Prof. Mihm tritt einer weitverbreiteten Meinung entgegen: „Ruhrdeutsch ist kaum von der polnischen Sprache beeinflußt worden“, dementiert er. Nur einzelne Wörter, wie etwa „Mottek“ (Hammer) hätten sich gehalten, „und auch die kennt heute nur noch jeder Zweite“. Die Zuwanderung aus dem Osten in der Industrialisierungsphase des 19., Jahrhunderts, zugleich Geburts-„Stunde“ der Revier-Sprache, habe kaum mehr Spracheinfluß gezeitigt als heute die Anwesenheit türkischer Gastarbeiter. Die polnischen Einwanderer seien im Gegenteil sehr rasch auf „Deutsch“ getrimmt worden. Es habe im letzten Jahrhundert eine „antipolnische Hysterie“ und rigorose „Germanisierungsprogramme“ gegeben.

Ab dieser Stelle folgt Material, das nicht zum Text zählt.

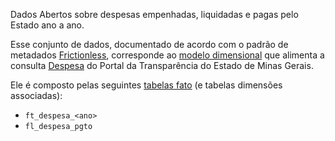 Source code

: Dados Abertos sobre despesas empenhadas, liquidadas e pagas pelo Estado ano a ano.

Esse conjunto de dados, documentado de acordo com o padrão de metadados [Frictionless](https://frictionlessdata.io/), corresponde ao [modelo dimensional](https://pt.wikipedia.org/wiki/Modelagem_dimensional) que alimenta a consulta [Despesa](https://www.transparencia.mg.gov.br/despesa-estado/despesa) do Portal da Transparência do Estado de Minas Gerais.

Ele é composto pelas seguintes [tabelas fato](https://pt.wikipedia.org/wiki/Tabela_de_fatos) (e tabelas dimensões associadas):

- `ft_despesa_<ano>`      
- `fl_despesa_pgto`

Ohne Komplexe „Fahkahte“ sagen
Obwohl „Ruhrdeutsch“ erst seit verhältnismäßig kurzer Zeit existiert, bildeten sich schon bald markante Unterschiede von Stadt zu Stadt heraus, ja, in den größeren Städten hat die Sprache am einen Ende sogar oft eine andere Färbung als am entgegengesetzten.
Die Duisburger Zusammenkunft soll dazu beitragen, daß Ruhrdeutsch aus seinem –verglichen mit anderen Mundarten – Mauerblümchen-Dasein herauskommt. Prof. Mihm: „Die Wissenschaft muß diese Sprachform endlich genau so ernst nehmen wie jeden anerkannten Dialekt.“ Auch für den Deutsch-Unterricht ergäben sich aus dieser Aufwertung Konsequenzen: Zwar bleibe das Erlernen des Hochdeutschen weiterhin Ziel der pädagogischen Anstrengungen, doch solle „kein Schüler Komplexe bekommen, weil er ,Fahkahte‘ statt ,Fahrkarte‘ sagt“. Das täten nämlich praktisch alle Leute, die hier länger wohnen. Solange die Rechtschreibung dadurch nicht heillos durcheinander gerate, könne man ruhig beim mündlichen Ruhrdeutsch bleiben.
Von der Expertentagung soll auch die Öffentlichkeit etwas haben. Zwar wollen die Gelehrten beim Kolloquium unter sich bleiben, doch findet heute Abend, 20 Uhr, in der Duisburger Stadtbibliothek (Düsseldorfer Straße 5) eine Podiumsdiskussion statt. Neben Prof. Mihm nehmen der Mundart-Schriftsteller Ernst Frank sowie Presse- und Rundfunkvertreter daran teil.